The new car models of 2020 are already being released for the public’s infatuation. For many who are still rocking the previous models, the latest upgrades call out like Sirens. They’re sleeker yet more spacious, have better fuel-efficiency, and they incorporate all the latest gadgets and features in modern day luxury. Barring the obvious setback—not having enough money—are there any downsides to trading in your car?
Why Would You Not Trade It In?
Buying, selling, and trading in cars are difficult financial decisions. What makes financing cars tricky, as opposed to houses or stock investments, is that cars depreciate over time. They are what is known as a depreciating asset.
New cars lose somewhere between 20-40% of their initial value after the first two years of ownership. If you have a ten-year loan, your car could be considered negative equity after the first year or two. This happens when the cost of the loan exceeds the value of the vehicle. This makes selling your car nearly impossible. After you sell it, you’d still owe money on the loan.
Dealerships offer to pay off the existing loan when trading in a car for its newer model. But this leads people into an uncomfortable trap. When refinancing the loan for the newer model, dealerships can add the payoff cost onto the new loan, trapping customers into high interest rates and unpayable debts.
To avoid this mess altogether, it might be easier to break down when it’s worth trading in your car and when it’s not.
When It’s Worth It
There are some situations where trading in your car is financially advisable.
- Your car is a gas guzzler – Filling up the tank is a cost that adds up quickly and silently. The average car owner in America pays somewhere around $2,000 each year to keep their gas tanks filled. If the newer model has a significantly improved fuel efficiency, then trading in your car is an investment opportunity. For example, if you go from spending $3,000 to $1,500 per year on gas, you’ll have saved $7,500 in five years.
- The dealership offers a signing bonus or credit – This is where reading the fine print matters. Not all dealerships use shady tactics to get car owners to double down on their loans. Some genuinely help by giving credit back to the owner to finish off the loan payment. Check with your local dealerships to inquire about trading in your car – and don’t feel limited to your immediate area. For example, trading in your vehicle in center of downtown Chicago might not get you the deal you want, but traveling 20 miles out to an Audi dealership near Hinsdale could help you get the value you’re looking for.
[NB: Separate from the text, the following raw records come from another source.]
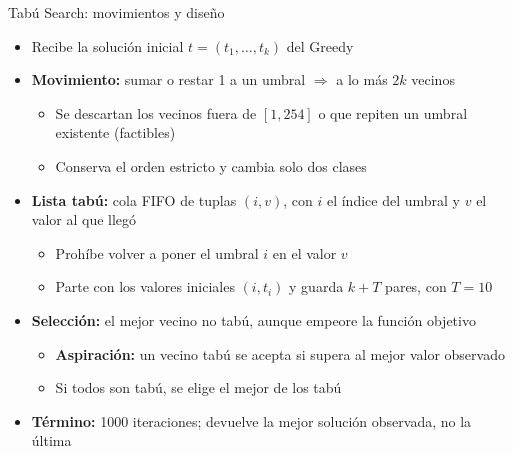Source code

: \documentclass[aspectratio=169, 10pt]{beamer}
\begin{document}
\begin{frame}{Tabú Search: movimientos y diseño}
  \begin{itemize}
    \item Recibe la solución inicial $t = (t_1, \ldots, t_k)$ del Greedy
    \item \textbf{Movimiento:} sumar o restar 1 a un umbral $\Rightarrow$ a lo más $2k$ vecinos
    \begin{itemize}
      \item Se descartan los vecinos fuera de $[1, 254]$ o que repiten un umbral existente (factibles)
      \item Conserva el orden estricto y cambia solo dos clases
    \end{itemize}
    \item \textbf{Lista tabú:} cola FIFO de tuplas $(i, v)$, con $i$ el índice del umbral y $v$ el valor al que llegó
    \begin{itemize}
      \item Prohíbe volver a poner el umbral $i$ en el valor $v$
      \item Parte con los valores iniciales $(i, t_i)$ y guarda $k + T$ pares, con $T = 10$
    \end{itemize}
    \item \textbf{Selección:} el mejor vecino no tabú, aunque empeore la función objetivo
    \begin{itemize}
      \item \textbf{Aspiración:} un vecino tabú se acepta si supera al mejor valor observado
      \item Si todos son tabú, se elige el mejor de los tabú
    \end{itemize}
    \item \textbf{Término:} 1000 iteraciones; devuelve la mejor solución observada, no la última
  \end{itemize}
\end{frame}
\end{document}
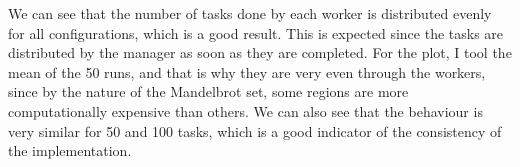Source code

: \documentclass[unicode,11pt,a4paper,oneside,numbers=endperiod,openany]{scrartcl}
\begin{document}
We can see that the number of tasks done by each worker is distributed evenly
for all configurations, which is a good result. This is expected since the
tasks are distributed by the manager as soon as they are completed. For the
plot, I tool the mean of the 50 runs, and that is why they are very even through
the workers, since by the nature of the Mandelbrot set, some regions are more
computationally expensive than others. We can also see that the behaviour is
very similar for 50 and 100 tasks, which is a good indicator of the consistency
of the implementation.
\end{document}

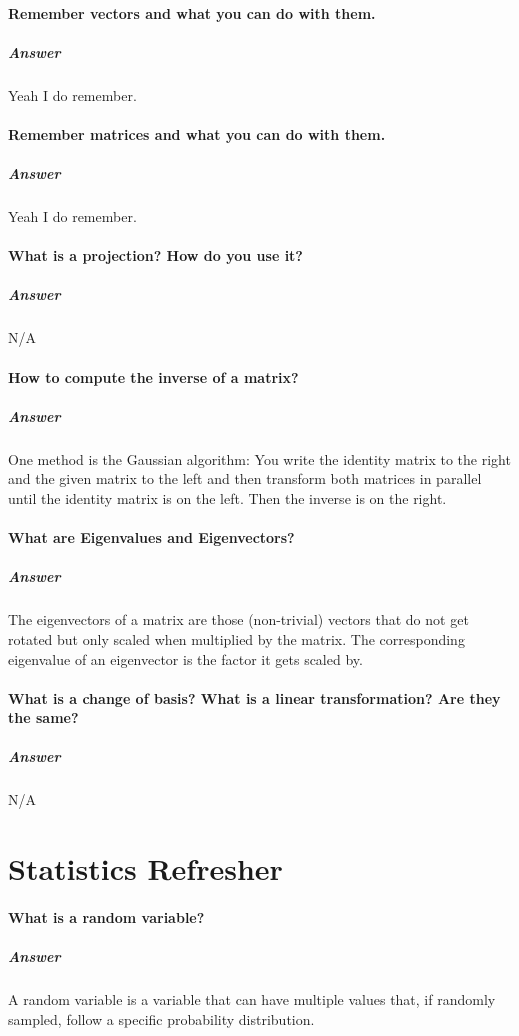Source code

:\documentclass[a4paper, 11pt, accentcolor = tud3b]{tudreport}
\newcommand{\answer}[1]{\subparagraph{Answer} #1}
\begin{document}
			\paragraph{Remember vectors and what you can do with them.}
			\answer{Yeah I do remember.}

			\paragraph{Remember matrices and what you can do with them.}
			\answer{Yeah I do remember.}

			\paragraph{What is a projection? How do you use it?}
			\answer{N/A} %

			\paragraph{How to compute the inverse of a matrix?}
			\answer{One method is the Gaussian algorithm: You write the identity matrix to the right and the given matrix to the left and then transform both matrices in parallel until the identity matrix is on the left. Then the inverse is on the right.}

			\paragraph{What are Eigenvalues and Eigenvectors?}
			\answer{The eigenvectors of a matrix are those (non-trivial) vectors that do not get rotated but only scaled when multiplied by the matrix. The corresponding eigenvalue of an eigenvector is the factor it gets scaled by.}

			\paragraph{What is a change of basis? What is a linear transformation? Are they the same?}
			\answer{N/A} %

		\section{Statistics Refresher}
			\paragraph{What is a random variable?}
			\answer{A random variable is a variable that can have multiple values that, if randomly sampled, follow a specific probability distribution.}
			
\end{document}
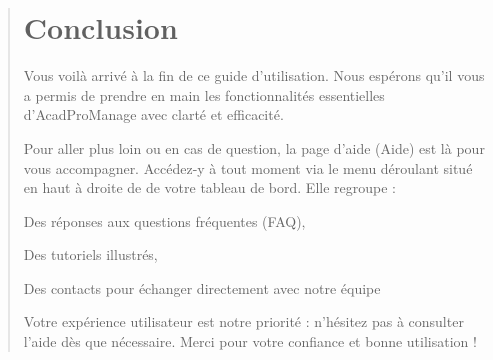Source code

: \documentclass[a4paper,12pt]{article}
\begin{document}
\begin{quote}
\newpage
\section*{Conclusion}

Vous voilà arrivé à la fin de ce guide d’utilisation. Nous espérons qu’il vous a permis de prendre en main les fonctionnalités essentielles d’AcadProManage avec clarté et efficacité.

Pour aller plus loin ou en cas de question, la page d’aide (Aide) est là pour vous accompagner. Accédez-y à tout moment via le menu déroulant situé en haut à droite de de votre tableau de bord. Elle regroupe :

Des réponses aux questions fréquentes (FAQ),

Des tutoriels illustrés,

Des contacts pour échanger directement avec notre équipe

Votre expérience utilisateur est notre priorité : n’hésitez pas à consulter l’aide dès que nécessaire. Merci pour votre confiance et bonne utilisation !
\end{quote}
\end{document}
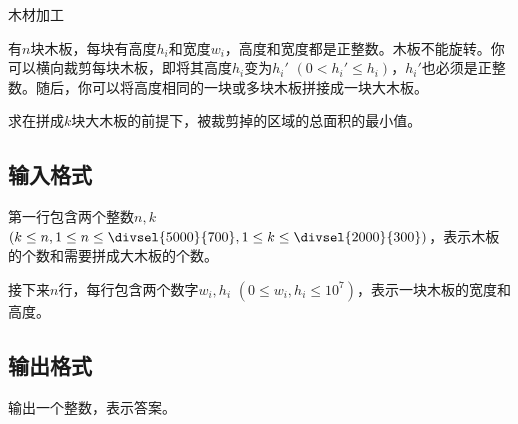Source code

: \begin{Problem}{木材加工}{}

有$n$块木板，每块有高度$h_i$和宽度$w_i$，高度和宽度都是正整数。木板不能旋转。你可以横向裁剪每块木板，即将其高度$h_i$变为$h_i'$ $(0 < h_i' \leq h_i)$，$h_i'$也必须是正整数。随后，你可以将高度相同的一块或多块木板拼接成一块大木板。

求在拼成$k$块大木板的前提下，被裁剪掉的区域的总面积的最小值。

\subsection*{输入格式}

第一行包含两个整数$n, k$ $(k \leq n, 1 \leq n \leq \divsel{5000}{700}, 1 \leq k \leq \divsel{2000}{300})$，表示木板的个数和需要拼成大木板的个数。

接下来$n$行，每行包含两个数字$w_i, h_i$ $(0 \leq w_i, h_i \leq 10^7)$，表示一块木板的宽度和高度。

\subsection*{输出格式}

输出一个整数，表示答案。


\end{Problem}

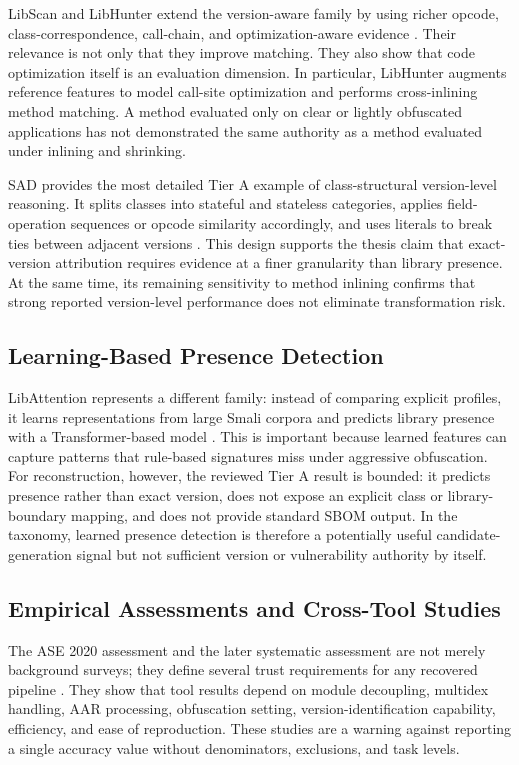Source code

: LibScan and LibHunter extend the version-aware family by using richer opcode,
class-correspondence, call-chain, and optimization-aware evidence
\cite{wu2023libscan,xie2024libhunter}. Their relevance is not only that they
improve matching. They also show that code optimization itself is an
evaluation dimension. In particular, LibHunter augments reference features to
model call-site optimization and performs cross-inlining method matching. A
method evaluated only on clear or lightly obfuscated applications has not
demonstrated the same authority as a method evaluated under inlining and
shrinking.

SAD provides the most detailed Tier A example of class-structural
version-level reasoning. It splits classes into stateful and stateless
categories, applies field-operation sequences or opcode similarity
accordingly, and uses literals to break ties between adjacent versions
\cite{zhou2025sad}. This design supports the thesis claim that exact-version
attribution requires evidence at a finer granularity than library presence.
At the same time, its remaining sensitivity to method inlining confirms that
strong reported version-level performance does not eliminate transformation
risk.

\subsection{Learning-Based Presence Detection}

LibAttention represents a different family: instead of comparing explicit
profiles, it learns representations from large Smali corpora and predicts
library presence with a Transformer-based model
\cite{pan2025libattention}. This is important because learned features can
capture patterns that rule-based signatures miss under aggressive
obfuscation. For \SBOM reconstruction, however, the reviewed Tier A result is
bounded: it predicts presence rather than exact version, does not expose an
explicit class or library-boundary mapping, and does not provide standard SBOM
output. In the taxonomy, learned presence detection is therefore a potentially
useful candidate-generation signal but not sufficient version or vulnerability
authority by itself.

\subsection{Empirical Assessments and Cross-Tool Studies}

The ASE 2020 assessment and the later systematic assessment are not merely
background surveys; they define several trust requirements for any recovered
\SBOM pipeline \cite{zhan2020assessment,zhan2021systematic}. They show that
tool results depend on module decoupling, multidex handling, AAR processing,
obfuscation setting, version-identification capability, efficiency, and ease
of reproduction. These studies are a warning against reporting a single
accuracy value without denominators, exclusions, and task levels.


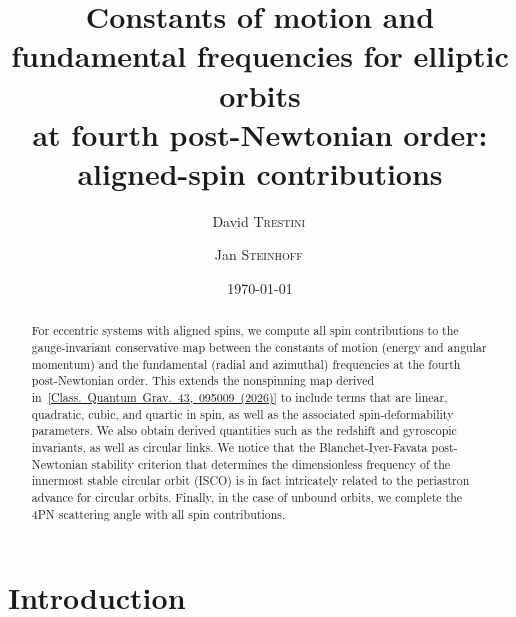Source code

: \documentclass[prd,superscriptaddress,preprintnumbers,tightenlines,nofootinbib, eqsecnum]{revtex4-2}
\begin{document}
\title{Constants of motion and fundamental frequencies for elliptic orbits \\ at fourth post-Newtonian order: aligned-spin contributions}


\author{David \textsc{Trestini}\,}


\author{Jan \textsc{Steinhoff}\,}


\date{\today}

\begin{abstract}
For eccentric systems with aligned spins, we compute all spin contributions to the gauge-invariant conservative map between the constants of motion (energy and angular momentum) and the fundamental (radial and azimuthal) frequencies at the fourth post-Newtonian order. This extends the nonspinning map derived in~\mbox{\href{https://doi.org/10.1088/1361-6382/ae60dc}{[Class. Quantum Grav. 43, 095009 (2026)]}} to include terms that are linear, quadratic, cubic, and quartic in spin, as well as the associated spin-deformability parameters. We also obtain derived quantities such as the redshift and gyroscopic invariants, as well as circular links. We notice that the Blanchet-Iyer-Favata  
post-Newtonian stability criterion that determines the dimensionless frequency of the innermost stable circular orbit (ISCO) is in fact intricately related to the periastron advance for circular orbits. Finally, in the case of unbound orbits, we complete the 4PN scattering angle with all spin contributions. 
\end{abstract}


\maketitle
%
\tableofcontents

\section{Introduction}
\label{sec:intro}
 
\end{document}
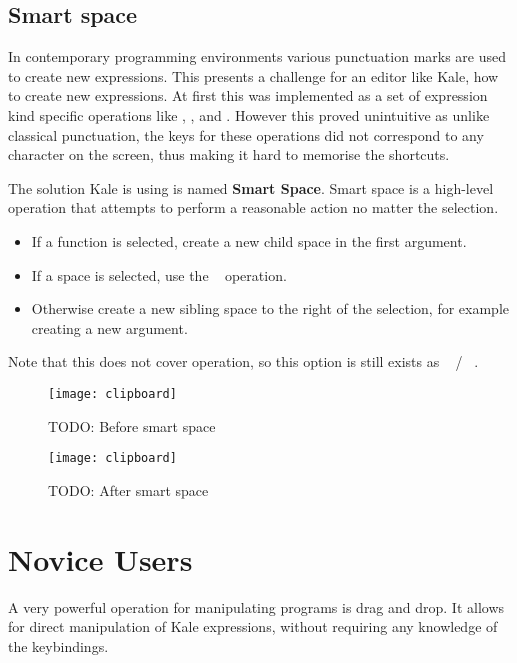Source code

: \subsection{Smart space}
In contemporary programming environments various punctuation marks are used to
create new expressions. This presents a challenge for an editor like Kale, how
to create new expressions. At first this was implemented as a set of
expression kind specific operations like , , and . However this proved unintuitive as
unlike classical punctuation, the keys for these operations did not correspond
to any character on the screen, thus making it hard to memorise the shortcuts.

The solution Kale is using is named \textbf{Smart Space}. Smart space is a
high-level operation that attempts to perform a reasonable action no matter the
selection.
\begin{itemize}[noitemsep]
	\item If a function is selected, create a new child space in the first
argument.
	\item If a space is selected, use the
	\hyperref[cmd:up_down]{}~ operation.
	\item Otherwise create a new sibling space to the right of the selection, for
example creating a new argument.
\end{itemize}

Note that this does not cover  operation, so this option
is still exists as
\hyperref[cmd:new_line]{}~ /
\hyperref[cmd:new_line]{}~.

\begin{figure}
	\begin{minipage}{0.5\linewidth}
	\centering
	\texttt{[image: clipboard]}
	\caption{TODO: Before smart space}
	\end{minipage}
	\qquad
	\begin{minipage}{0.5\linewidth}
	\centering
	\texttt{[image: clipboard]}
	\caption{TODO: After smart space}
	\end{minipage}
\end{figure}

\section{Novice Users}
A very powerful operation for manipulating programs is drag and drop. It allows
for direct manipulation of Kale expressions, without requiring any knowledge of
the keybindings.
When It’s Not Worth it to Trade in Your Car
Traditional financial advice says to only trade up your car when you absolutely have to. Needing an extra seat in the car or upgrading the safety features are viable reasons for swapping cars. But sometimes it’s not about the pragmatics. It’s about style. Here are some examples of when you should reconsider trading in your vehicle.
- Your car is still relatively new – Try to hold off on trading if your car is only a few years old. Five years is the minimum advisable time. Eight years or more is optimal. The idea is to get your car loan as low as possible. The longer you hold onto your current car, the better offer you’ll receive when trading it in.
- When your car is in good shape – If your car is functional and runs well, then you have time on your side. Holding onto it means getting a better deal in the long run. In the meantime, continue to care for your vehicle and keep your car in good condition.
If You Do Trade
Always make sure you understand how your current car loan is being refinanced. Ask your dealer to put in writing what they’re doing. This is a simple way to avoid shady deals because you’ll have the records on your side.